§ Supplied data
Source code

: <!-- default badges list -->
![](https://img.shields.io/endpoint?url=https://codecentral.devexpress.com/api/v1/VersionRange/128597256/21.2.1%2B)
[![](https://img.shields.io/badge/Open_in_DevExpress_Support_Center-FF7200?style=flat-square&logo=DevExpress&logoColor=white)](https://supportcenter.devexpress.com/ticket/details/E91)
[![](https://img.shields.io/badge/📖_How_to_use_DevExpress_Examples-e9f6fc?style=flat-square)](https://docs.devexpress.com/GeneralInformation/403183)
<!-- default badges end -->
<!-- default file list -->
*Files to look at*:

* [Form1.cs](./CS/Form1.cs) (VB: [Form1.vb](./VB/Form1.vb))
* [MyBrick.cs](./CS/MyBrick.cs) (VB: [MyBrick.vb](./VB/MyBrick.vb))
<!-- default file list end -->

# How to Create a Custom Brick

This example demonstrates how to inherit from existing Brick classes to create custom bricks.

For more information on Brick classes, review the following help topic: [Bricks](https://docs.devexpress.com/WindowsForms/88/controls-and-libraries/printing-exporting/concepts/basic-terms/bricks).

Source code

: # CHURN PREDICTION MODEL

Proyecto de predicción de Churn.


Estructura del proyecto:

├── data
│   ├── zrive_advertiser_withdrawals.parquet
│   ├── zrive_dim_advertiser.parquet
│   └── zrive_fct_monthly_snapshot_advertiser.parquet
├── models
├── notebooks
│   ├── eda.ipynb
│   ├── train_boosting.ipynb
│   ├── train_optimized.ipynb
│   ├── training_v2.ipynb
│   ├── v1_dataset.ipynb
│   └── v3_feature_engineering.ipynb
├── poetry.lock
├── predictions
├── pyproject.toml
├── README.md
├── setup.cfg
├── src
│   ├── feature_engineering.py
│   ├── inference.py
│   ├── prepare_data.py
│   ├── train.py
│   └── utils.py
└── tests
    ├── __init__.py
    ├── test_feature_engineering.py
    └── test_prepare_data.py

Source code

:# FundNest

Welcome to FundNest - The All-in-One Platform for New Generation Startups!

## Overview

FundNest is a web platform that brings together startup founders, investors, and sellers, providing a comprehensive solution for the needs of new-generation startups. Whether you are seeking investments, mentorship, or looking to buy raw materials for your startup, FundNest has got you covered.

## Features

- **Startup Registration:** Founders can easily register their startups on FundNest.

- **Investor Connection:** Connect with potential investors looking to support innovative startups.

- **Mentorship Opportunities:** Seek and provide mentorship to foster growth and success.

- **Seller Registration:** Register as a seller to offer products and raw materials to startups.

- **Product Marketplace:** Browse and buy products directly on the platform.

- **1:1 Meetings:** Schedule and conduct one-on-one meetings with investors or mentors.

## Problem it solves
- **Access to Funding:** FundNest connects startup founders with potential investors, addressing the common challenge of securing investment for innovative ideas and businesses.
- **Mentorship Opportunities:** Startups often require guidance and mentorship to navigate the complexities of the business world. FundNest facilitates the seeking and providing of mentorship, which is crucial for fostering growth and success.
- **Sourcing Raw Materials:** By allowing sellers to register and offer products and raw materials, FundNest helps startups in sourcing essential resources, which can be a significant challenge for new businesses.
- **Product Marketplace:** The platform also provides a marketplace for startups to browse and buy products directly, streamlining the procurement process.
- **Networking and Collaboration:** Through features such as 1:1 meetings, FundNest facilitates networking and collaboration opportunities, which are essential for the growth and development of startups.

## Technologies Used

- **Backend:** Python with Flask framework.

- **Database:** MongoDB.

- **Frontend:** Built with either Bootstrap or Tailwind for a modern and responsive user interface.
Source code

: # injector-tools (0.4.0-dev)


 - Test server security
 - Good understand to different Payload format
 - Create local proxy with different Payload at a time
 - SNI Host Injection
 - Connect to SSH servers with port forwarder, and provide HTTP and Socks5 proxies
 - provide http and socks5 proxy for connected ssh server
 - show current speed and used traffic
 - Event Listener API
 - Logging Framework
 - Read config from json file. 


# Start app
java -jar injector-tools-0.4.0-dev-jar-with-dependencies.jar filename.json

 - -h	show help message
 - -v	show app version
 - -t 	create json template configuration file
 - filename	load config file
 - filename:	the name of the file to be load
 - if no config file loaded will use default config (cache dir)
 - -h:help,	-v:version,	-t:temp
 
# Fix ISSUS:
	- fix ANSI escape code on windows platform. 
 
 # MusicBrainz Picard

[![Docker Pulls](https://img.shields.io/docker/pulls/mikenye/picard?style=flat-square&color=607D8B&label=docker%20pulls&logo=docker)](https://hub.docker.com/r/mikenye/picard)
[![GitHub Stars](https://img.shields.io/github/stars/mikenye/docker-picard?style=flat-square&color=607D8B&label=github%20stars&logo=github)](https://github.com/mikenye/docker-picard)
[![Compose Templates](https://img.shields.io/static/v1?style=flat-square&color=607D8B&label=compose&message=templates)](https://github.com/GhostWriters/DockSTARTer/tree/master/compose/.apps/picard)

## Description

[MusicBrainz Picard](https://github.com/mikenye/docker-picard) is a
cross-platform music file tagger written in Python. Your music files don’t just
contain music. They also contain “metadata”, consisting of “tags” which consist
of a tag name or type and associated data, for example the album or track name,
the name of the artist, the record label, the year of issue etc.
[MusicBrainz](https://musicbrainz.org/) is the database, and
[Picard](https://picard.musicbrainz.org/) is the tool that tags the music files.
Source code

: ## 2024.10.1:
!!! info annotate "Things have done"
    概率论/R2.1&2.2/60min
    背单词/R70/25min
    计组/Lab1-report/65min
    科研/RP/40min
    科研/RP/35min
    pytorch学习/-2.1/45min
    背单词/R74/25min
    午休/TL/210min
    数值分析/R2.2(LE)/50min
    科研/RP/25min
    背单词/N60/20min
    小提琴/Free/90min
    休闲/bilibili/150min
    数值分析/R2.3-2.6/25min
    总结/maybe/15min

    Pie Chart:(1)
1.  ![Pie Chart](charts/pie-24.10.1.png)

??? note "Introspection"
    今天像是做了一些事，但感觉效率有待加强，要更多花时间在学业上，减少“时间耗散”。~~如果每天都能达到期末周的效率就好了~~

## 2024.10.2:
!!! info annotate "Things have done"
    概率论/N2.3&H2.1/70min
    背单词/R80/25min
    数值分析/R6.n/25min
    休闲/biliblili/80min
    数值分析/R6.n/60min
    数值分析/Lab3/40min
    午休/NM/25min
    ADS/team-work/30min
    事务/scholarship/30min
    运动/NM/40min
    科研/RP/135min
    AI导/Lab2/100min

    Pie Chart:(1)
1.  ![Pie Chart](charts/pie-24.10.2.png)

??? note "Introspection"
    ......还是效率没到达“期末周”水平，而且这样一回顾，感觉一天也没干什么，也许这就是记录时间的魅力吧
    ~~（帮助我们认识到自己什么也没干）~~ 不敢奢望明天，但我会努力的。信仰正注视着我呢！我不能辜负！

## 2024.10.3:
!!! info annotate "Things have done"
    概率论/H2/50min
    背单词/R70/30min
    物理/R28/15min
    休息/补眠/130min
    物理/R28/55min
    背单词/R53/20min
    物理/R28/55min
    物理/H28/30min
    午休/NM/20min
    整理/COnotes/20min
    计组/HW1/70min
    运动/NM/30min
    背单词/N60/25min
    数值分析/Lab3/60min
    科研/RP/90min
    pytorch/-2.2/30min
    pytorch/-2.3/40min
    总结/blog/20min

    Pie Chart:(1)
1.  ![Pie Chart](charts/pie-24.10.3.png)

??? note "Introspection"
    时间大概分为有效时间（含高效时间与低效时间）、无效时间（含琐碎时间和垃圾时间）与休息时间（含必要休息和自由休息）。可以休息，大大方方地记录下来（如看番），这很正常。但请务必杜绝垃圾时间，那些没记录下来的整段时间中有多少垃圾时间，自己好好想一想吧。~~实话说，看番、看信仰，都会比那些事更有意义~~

§ Required work
Would you mind copying all of the records exactly?

§ Worked solution
Source code

: <!-- default badges list -->
![](https://img.shields.io/endpoint?url=https://codecentral.devexpress.com/api/v1/VersionRange/128597256/21.2.1%2B)
[![](https://img.shields.io/badge/Open_in_DevExpress_Support_Center-FF7200?style=flat-square&logo=DevExpress&logoColor=white)](https://supportcenter.devexpress.com/ticket/details/E91)
[![](https://img.shields.io/badge/📖_How_to_use_DevExpress_Examples-e9f6fc?style=flat-square)](https://docs.devexpress.com/GeneralInformation/403183)
<!-- default badges end -->
<!-- default file list -->
*Files to look at*:

* [Form1.cs](./CS/Form1.cs) (VB: [Form1.vb](./VB/Form1.vb))
* [MyBrick.cs](./CS/MyBrick.cs) (VB: [MyBrick.vb](./VB/MyBrick.vb))
<!-- default file list end -->

# How to Create a Custom Brick

This example demonstrates how to inherit from existing Brick classes to create custom bricks.

For more information on Brick classes, review the following help topic: [Bricks](https://docs.devexpress.com/WindowsForms/88/controls-and-libraries/printing-exporting/concepts/basic-terms/bricks).

Source code

: # CHURN PREDICTION MODEL

Proyecto de predicción de Churn.


Estructura del proyecto:

├── data
│   ├── zrive_advertiser_withdrawals.parquet
│   ├── zrive_dim_advertiser.parquet
│   └── zrive_fct_monthly_snapshot_advertiser.parquet
├── models
├── notebooks
│   ├── eda.ipynb
│   ├── train_boosting.ipynb
│   ├── train_optimized.ipynb
│   ├── training_v2.ipynb
│   ├── v1_dataset.ipynb
│   └── v3_feature_engineering.ipynb
├── poetry.lock
├── predictions
├── pyproject.toml
├── README.md
├── setup.cfg
├── src
│   ├── feature_engineering.py
│   ├── inference.py
│   ├── prepare_data.py
│   ├── train.py
│   └── utils.py
└── tests
    ├── __init__.py
    ├── test_feature_engineering.py
    └── test_prepare_data.py

Source code

:# FundNest

Welcome to FundNest - The All-in-One Platform for New Generation Startups!

## Overview

FundNest is a web platform that brings together startup founders, investors, and sellers, providing a comprehensive solution for the needs of new-generation startups. Whether you are seeking investments, mentorship, or looking to buy raw materials for your startup, FundNest has got you covered.

## Features

- **Startup Registration:** Founders can easily register their startups on FundNest.

- **Investor Connection:** Connect with potential investors looking to support innovative startups.

- **Mentorship Opportunities:** Seek and provide mentorship to foster growth and success.

- **Seller Registration:** Register as a seller to offer products and raw materials to startups.

- **Product Marketplace:** Browse and buy products directly on the platform.

- **1:1 Meetings:** Schedule and conduct one-on-one meetings with investors or mentors.

## Problem it solves
- **Access to Funding:** FundNest connects startup founders with potential investors, addressing the common challenge of securing investment for innovative ideas and businesses.
- **Mentorship Opportunities:** Startups often require guidance and mentorship to navigate the complexities of the business world. FundNest facilitates the seeking and providing of mentorship, which is crucial for fostering growth and success.
- **Sourcing Raw Materials:** By allowing sellers to register and offer products and raw materials, FundNest helps startups in sourcing essential resources, which can be a significant challenge for new businesses.
- **Product Marketplace:** The platform also provides a marketplace for startups to browse and buy products directly, streamlining the procurement process.
- **Networking and Collaboration:** Through features such as 1:1 meetings, FundNest facilitates networking and collaboration opportunities, which are essential for the growth and development of startups.

## Technologies Used

- **Backend:** Python with Flask framework.

- **Database:** MongoDB.

- **Frontend:** Built with either Bootstrap or Tailwind for a modern and responsive user interface.
Source code

: # injector-tools (0.4.0-dev)


 - Test server security
 - Good understand to different Payload format
 - Create local proxy with different Payload at a time
 - SNI Host Injection
 - Connect to SSH servers with port forwarder, and provide HTTP and Socks5 proxies
 - provide http and socks5 proxy for connected ssh server
 - show current speed and used traffic
 - Event Listener API
 - Logging Framework
 - Read config from json file. 


# Start app
java -jar injector-tools-0.4.0-dev-jar-with-dependencies.jar filename.json

 - -h	show help message
 - -v	show app version
 - -t 	create json template configuration file
 - filename	load config file
 - filename:	the name of the file to be load
 - if no config file loaded will use default config (cache dir)
 - -h:help,	-v:version,	-t:temp
 
# Fix ISSUS:
	- fix ANSI escape code on windows platform. 
 
 # MusicBrainz Picard

[![Docker Pulls](https://img.shields.io/docker/pulls/mikenye/picard?style=flat-square&color=607D8B&label=docker%20pulls&logo=docker)](https://hub.docker.com/r/mikenye/picard)
[![GitHub Stars](https://img.shields.io/github/stars/mikenye/docker-picard?style=flat-square&color=607D8B&label=github%20stars&logo=github)](https://github.com/mikenye/docker-picard)
[![Compose Templates](https://img.shields.io/static/v1?style=flat-square&color=607D8B&label=compose&message=templates)](https://github.com/GhostWriters/DockSTARTer/tree/master/compose/.apps/picard)

## Description

[MusicBrainz Picard](https://github.com/mikenye/docker-picard) is a
cross-platform music file tagger written in Python. Your music files don’t just
contain music. They also contain “metadata”, consisting of “tags” which consist
of a tag name or type and associated data, for example the album or track name,
the name of the artist, the record label, the year of issue etc.
[MusicBrainz](https://musicbrainz.org/) is the database, and
[Picard](https://picard.musicbrainz.org/) is the tool that tags the music files.
Source code

: ## 2024.10.1:
!!! info annotate "Things have done"
    概率论/R2.1&2.2/60min
    背单词/R70/25min
    计组/Lab1-report/65min
    科研/RP/40min
    科研/RP/35min
    pytorch学习/-2.1/45min
    背单词/R74/25min
    午休/TL/210min
    数值分析/R2.2(LE)/50min
    科研/RP/25min
    背单词/N60/20min
    小提琴/Free/90min
    休闲/bilibili/150min
    数值分析/R2.3-2.6/25min
    总结/maybe/15min

    Pie Chart:(1)
1.  ![Pie Chart](charts/pie-24.10.1.png)

??? note "Introspection"
    今天像是做了一些事，但感觉效率有待加强，要更多花时间在学业上，减少“时间耗散”。~~如果每天都能达到期末周的效率就好了~~

## 2024.10.2:
!!! info annotate "Things have done"
    概率论/N2.3&H2.1/70min
    背单词/R80/25min
    数值分析/R6.n/25min
    休闲/biliblili/80min
    数值分析/R6.n/60min
    数值分析/Lab3/40min
    午休/NM/25min
    ADS/team-work/30min
    事务/scholarship/30min
    运动/NM/40min
    科研/RP/135min
    AI导/Lab2/100min

    Pie Chart:(1)
1.  ![Pie Chart](charts/pie-24.10.2.png)

??? note "Introspection"
    ......还是效率没到达“期末周”水平，而且这样一回顾，感觉一天也没干什么，也许这就是记录时间的魅力吧
    ~~（帮助我们认识到自己什么也没干）~~ 不敢奢望明天，但我会努力的。信仰正注视着我呢！我不能辜负！

## 2024.10.3:
!!! info annotate "Things have done"
    概率论/H2/50min
    背单词/R70/30min
    物理/R28/15min
    休息/补眠/130min
    物理/R28/55min
    背单词/R53/20min
    物理/R28/55min
    物理/H28/30min
    午休/NM/20min
    整理/COnotes/20min
    计组/HW1/70min
    运动/NM/30min
    背单词/N60/25min
    数值分析/Lab3/60min
    科研/RP/90min
    pytorch/-2.2/30min
    pytorch/-2.3/40min
    总结/blog/20min

    Pie Chart:(1)
1.  ![Pie Chart](charts/pie-24.10.3.png)

??? note "Introspection"
    时间大概分为有效时间（含高效时间与低效时间）、无效时间（含琐碎时间和垃圾时间）与休息时间（含必要休息和自由休息）。可以休息，大大方方地记录下来（如看番），这很正常。但请务必杜绝垃圾时间，那些没记录下来的整段时间中有多少垃圾时间，自己好好想一想吧。~~实话说，看番、看信仰，都会比那些事更有意义~~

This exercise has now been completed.